++++ RECORDS ++++

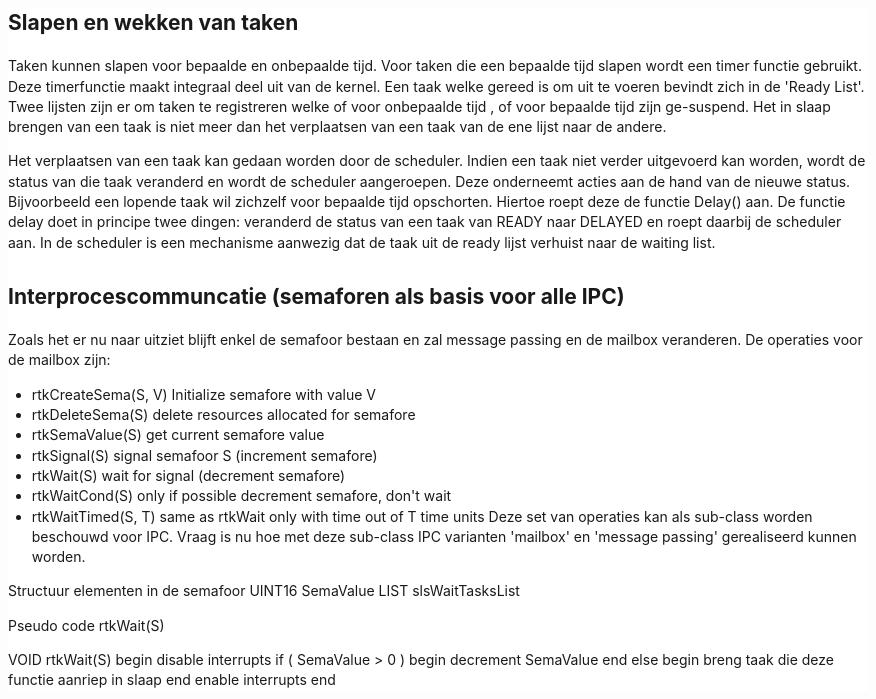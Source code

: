 
Slapen en wekken van taken
--------------------------

Taken kunnen slapen voor bepaalde en onbepaalde tijd. Voor taken die een
bepaalde tijd slapen wordt een timer functie gebruikt. Deze timerfunctie
maakt integraal deel uit van de kernel.
Een taak welke gereed is om uit te voeren bevindt zich in de 'Ready List'.
Twee lijsten zijn er om taken te registreren welke of voor onbepaalde tijd
, of voor bepaalde tijd zijn ge-suspend.
Het in slaap brengen van een taak is niet meer dan het verplaatsen van een
taak van de ene lijst naar de andere.

Het verplaatsen van een taak kan gedaan worden door de scheduler. Indien een
taak niet verder uitgevoerd kan worden, wordt de status van die taak veranderd
en wordt de scheduler aangeroepen. Deze onderneemt acties aan de hand van de
nieuwe status.
Bijvoorbeeld een lopende taak wil zichzelf voor bepaalde tijd opschorten.
Hiertoe roept deze de functie Delay() aan. De functie delay doet in
principe twee dingen: veranderd de status van een taak van READY naar DELAYED
en roept daarbij de scheduler aan. In de scheduler is een mechanisme aanwezig
dat de taak uit de ready lijst verhuist naar de waiting list.



Interprocescommuncatie (semaforen als basis voor alle IPC)
----------------------

Zoals het er nu naar uitziet blijft enkel de semafoor bestaan en zal message 
passing en de mailbox veranderen. De operaties voor de mailbox zijn:
- rtkCreateSema(S, V)   Initialize semafore with value V
- rtkDeleteSema(S)	delete resources allocated for semafore
- rtkSemaValue(S)	get current semafore value
- rtkSignal(S)		signal semafoor S (increment semafore)
- rtkWait(S)		wait for signal   (decrement semafore)
- rtkWaitCond(S) 	only if possible decrement semafore, don't wait
- rtkWaitTimed(S, T)	same as rtkWait only with time out of T time units
Deze set van operaties kan als sub-class worden beschouwd voor IPC. Vraag is
nu hoe met deze sub-class IPC varianten 'mailbox' en 'message passing' 
gerealiseerd kunnen worden.

Structuur elementen in de semafoor
UINT16 SemaValue
LIST slsWaitTasksList

Pseudo code rtkWait(S)

VOID rtkWait(S)
begin
    disable interrupts
    if ( SemaValue > 0 )
    begin
        decrement SemaValue
    end
    else begin
        breng taak die deze functie aanriep in slaap
    end
    enable interrupts 
end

++++

**YOUR TASK:**
Set down the line that contains "if ( SemaValue > 0 )" exactly. Do the same for each later line of the data, through the end, and add nothing.

**RESULT OF THIS TASK:**
    if ( SemaValue > 0 )
    begin
        decrement SemaValue
    end
    else begin
        breng taak die deze functie aanriep in slaap
    end
    enable interrupts 
end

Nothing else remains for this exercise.